Condizioni che, spiega Lavoce.info, testimoniano come siano profondamente cambiate le condizioni attuali rispetto a quando l’azienda ha partecipato alla gara per l’acquisizione di ILVA. Nel 2017 il gruppo ArcelorMittal veniva da un anno di quasi completa utilizzazione degli impianti europei. L’acquisto dello stabilimento siderurgico veniva considerato un’opportunità all’interno del piano strategico Action 2020 per poter penetrare nel mercato italiano dell’acciaio, secondo mercato europeo dopo la Germania, del quale la multinazionale copriva ancora una quota limitata. La multinazionale si era impegnata a fare investimenti ambientali per 1,1 miliardi di euro, produttivi per 1,2 miliardi e a versare poi 1,8 miliardi di euro al momento dell’acquisizione.
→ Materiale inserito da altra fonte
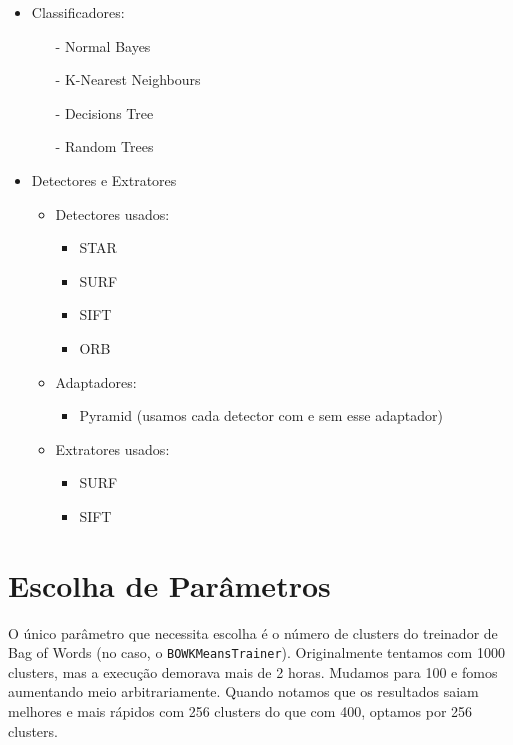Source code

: \documentclass[a4paper,11pt]{article}
\begin{document}
  \begin{itemize}
    \item Classificadores:
    \begin{itemize}
      \item[-] Normal Bayes
      \item[-] K-Nearest Neighbours
      \item[-] Decisions Tree
      \item[-] Random Trees
    \end{itemize}
    
    \item Detectores e Extratores
      \begin{itemize}
        \item Detectores usados:
          \begin{itemize}
            \item STAR
            \item SURF
            \item SIFT
            \item ORB\footnotemark
          \end{itemize}
  
        \item Adaptadores:
          \begin{itemize} 
            \item Pyramid (usamos cada detector com e sem esse adaptador)
          \end{itemize}
  
        \item Extratores usados:
          \begin{itemize} 
            \item SURF
            \item SIFT
          \end{itemize}
  
      \end{itemize}
  
  \end{itemize}
  

\section{Escolha de Parâmetros}

  O único parâmetro que necessita escolha é o número de clusters do treinador de
  Bag of Words (no caso, o \verb$BOWKMeansTrainer$). Originalmente tentamos com
  1000 clusters, mas a execução demorava mais de 2 horas. Mudamos para 100 e
  fomos aumentando meio arbitrariamente. Quando notamos que os resultados saiam
  melhores e mais rápidos com 256 clusters do que com 400, optamos por 256
  clusters.
\end{document}
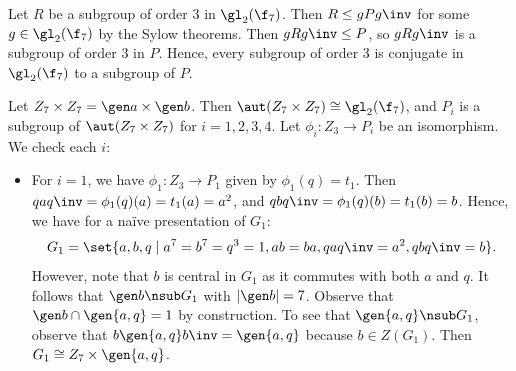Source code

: \begin{solalph}
    Let $R$ be a subgroup of order 3 in $\gl_2(\f_7)$. Then $R \leq gPg\inv$ for some $g \in \gl_2(\f_7)$ by the Sylow theorems. Then $gRg\inv \leq P$, so $gRg\inv$ is a subgroup of order 3 in $P$. Hence, every subgroup of order 3 is conjugate in $\gl_2(\f_7)$ to a subgroup of $P$.
    \item Let $Z_7 \times Z_7 = \gen a \times \gen b$. Then $\aut(Z_7 \times Z_7) \cong \gl_2(\f_7)$, and $P_i$ is a subgroup of $\aut(Z_7 \times Z_7)$ for $i = 1, 2, 3, 4$. Let $\phi_i : Z_3 \to P_i$ be an isomorphism. We check each $i$:
    \begin{itemize}
        \item For $i = 1$, we have $\phi_1 : Z_3 \to P_1$ given by $\phi_1(q) = t_1$. Then $qaq\inv = \phi_1(q)(a) = t_1(a) = a^2$, and $qbq\inv = \phi_1(q)(b) = t_1(b) = b$. Hence, we have for a na\"ive presentation of $G_1$:
        \[G_1 = \set{a, b, q \mid a^7 = b^7 = q^3 = 1, ab = ba, qaq\inv = a^2, qbq\inv = b}.\]
        However, note that $b$ is central in $G_1$ as it commutes with both $a$ and $q$. It follows that $\gen b \nsub G_1$ with $|\gen b| = 7$. Observe that $\gen b \cap \gen{a, q} = 1$ by construction. To see that $\gen{a, q} \nsub G_1$, observe that $b\gen{a, q}b\inv = \gen{a, q}$ because $b \in Z(G_1)$. Then $G_1 \cong Z_7 \times \gen{a, q}$.


\end{itemize}
\end{solalph}

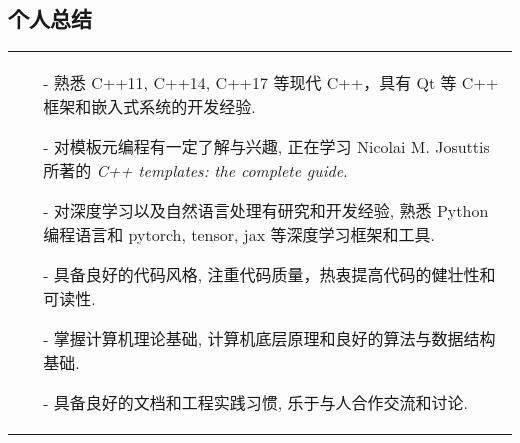 \documentclass[a4paper,12pt]{article}
\begin{document}
\begin{CJK*}{UTF8}{gbsn}
\section{个人总结}
\begin{tabularx}{\linewidth}{ X@{}  }
\begin{minipage}[t]{\linewidth}
    \begin{itemize}[nosep,after=\strut, leftmargin=1em, itemsep=3pt]
        \item[-] 熟悉 C++11, C++14, C++17 等现代 C++，具有 Qt 等 C++ 框架和嵌入式系统的开发经验.
        \item[-] 对模板元编程有一定了解与兴趣, 正在学习 Nicolai M. Josuttis 所著的 \textit{C++ templates: the complete guide}.
        \item[-] 对深度学习以及自然语言处理有研究和开发经验, 熟悉 Python 编程语言和 pytorch, tensor, jax 等深度学习框架和工具.
        \item[-] 具备良好的代码风格, 注重代码质量，热衷提高代码的健壮性和可读性.
        \item[-] 掌握计算机理论基础, 计算机底层原理和良好的算法与数据结构基础.
        \item[-] 具备良好的文档和工程实践习惯, 乐于与人合作交流和讨论.
    \end{itemize}
\end{minipage}\\
\end{tabularx}
\vfill
{}
\end{CJK*}
\end{document}
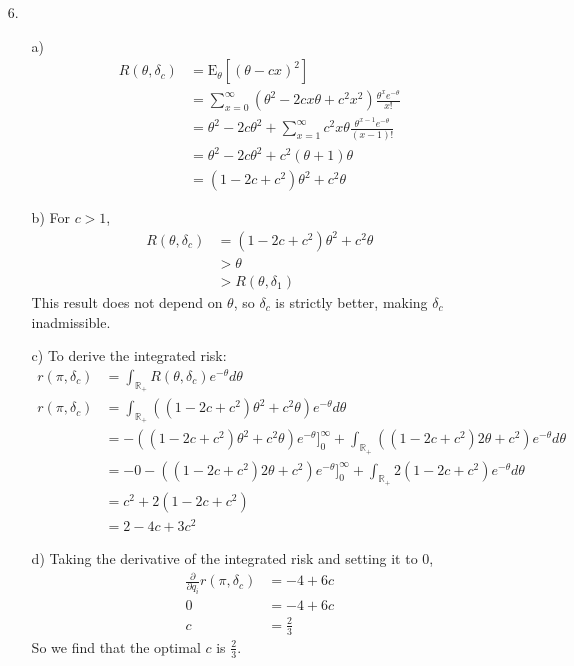 \documentclass[11pt]{article}
\newcommand{\R}{\mathbb{R}}
\newcommand{\E}{\mathrm{E}}
\theoremstyle{definition}
\begin{document}
\begin{itemize}
    \item[6.]
        \begin{itemize}
            \item[a)]
                \begin{align*}
                    R(\theta,\delta_c) &= \E_\theta[(\theta-cx)^2] \\
                                       &= \sum_{x=0}^\infty (\theta^2 -2cx\theta + c^2x^2)\frac{\theta^xe^{-\theta}}{x!} \\
                                       &= \theta^2 -2c\theta^2 + \sum_{x=1}^\infty c^2x\theta\frac{\theta^{x-1}e^{-\theta}}{(x-1)!} \\
                                       &= \theta^2 -2c\theta^2 + c^2(\theta+1)\theta \\
                                       &= (1-2c+c^2)\theta^2 +c^2\theta
                \end{align*}
            \item[b)]
                For $c>1$,
                \begin{align*}
                    R(\theta,\delta_c) &= (1-2c+c^2)\theta^2 +c^2\theta \\
                                       &> \theta \\
                                       &> R(\theta,\delta_1)
                \end{align*}
                This result does not depend on $\theta$, so $\delta_c$ is strictly better, making $\delta_c$ inadmissible.
            \item[c)]
                To derive the integrated risk:
                \begin{align*}
                    r(\pi,\delta_c) &= \int_{\R_+} R(\theta,\delta_c) e^{-\theta}d\theta \\
                    r(\pi,\delta_c) &= \int_{\R_+} \left((1-2c+c^2)\theta^2 +c^2\theta\right) e^{-\theta}d\theta \\
                                    &= -\left((1-2c+c^2)\theta^2 +c^2\theta\right) e^{-\theta}\big]_0^\infty + \int_{\R_+} \left((1-2c+c^2)2\theta +c^2\right) e^{-\theta}d\theta \\
                                    &= -0 - \left((1-2c+c^2)2\theta +c^2\right) e^{-\theta}\big]_0^\infty + \int_{\R_+} 2(1-2c+c^2) e^{-\theta}d\theta \\
                                    &= c^2 + 2(1-2c+c^2) \\
                                    &= 2-4c+3c^2
                \end{align*}
            \item[d)]
                Taking the derivative of the integrated risk and setting it to 0,
                \begin{align*}
                    \frac{\partial}{\partial q_i}r(\pi,\delta_c) &= -4+6c \\
                    0 &= -4 +6c \\
                    c &= \frac{2}{3}
                \end{align*}
                So we find that the optimal $c$ is $\frac{2}{3}$.



\end{itemize}
\end{itemize}
\end{document}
All’epoca l’amministratore delegato di ArcelorMittal Europe Flat SA ipotizzava il pareggio di bilancio in soli 3 anni. Ma non è andata così. E non solo in Italia, come si può vedere nella relazione semestrale 2019 del gruppo che evidenzia difficoltà in ogni area geografica di attività, con il reddito operativo in calo ovunque. Il primo semestre si è chiuso con una perdita netta di 33 milioni di dollari.

In particolare, si legge nel documento, “la domanda di acciaio nella Ue è debole in tutti i principali settori”, ma crescono le importazioni soprattutto a causa dei dazi sull’acciaio degli Stati Uniti che hanno dirottato verso l’Europa le esportazioni di Cina e Turchia. A questo poi si deve aggiungere l’aumento del prezzo delle materie prime, i costi crescenti delle quote di emissione di Co2 previste dal mercato europeo del carbonio e soprattutto la crisi dei settori dove c’è più richiesta di acciaio.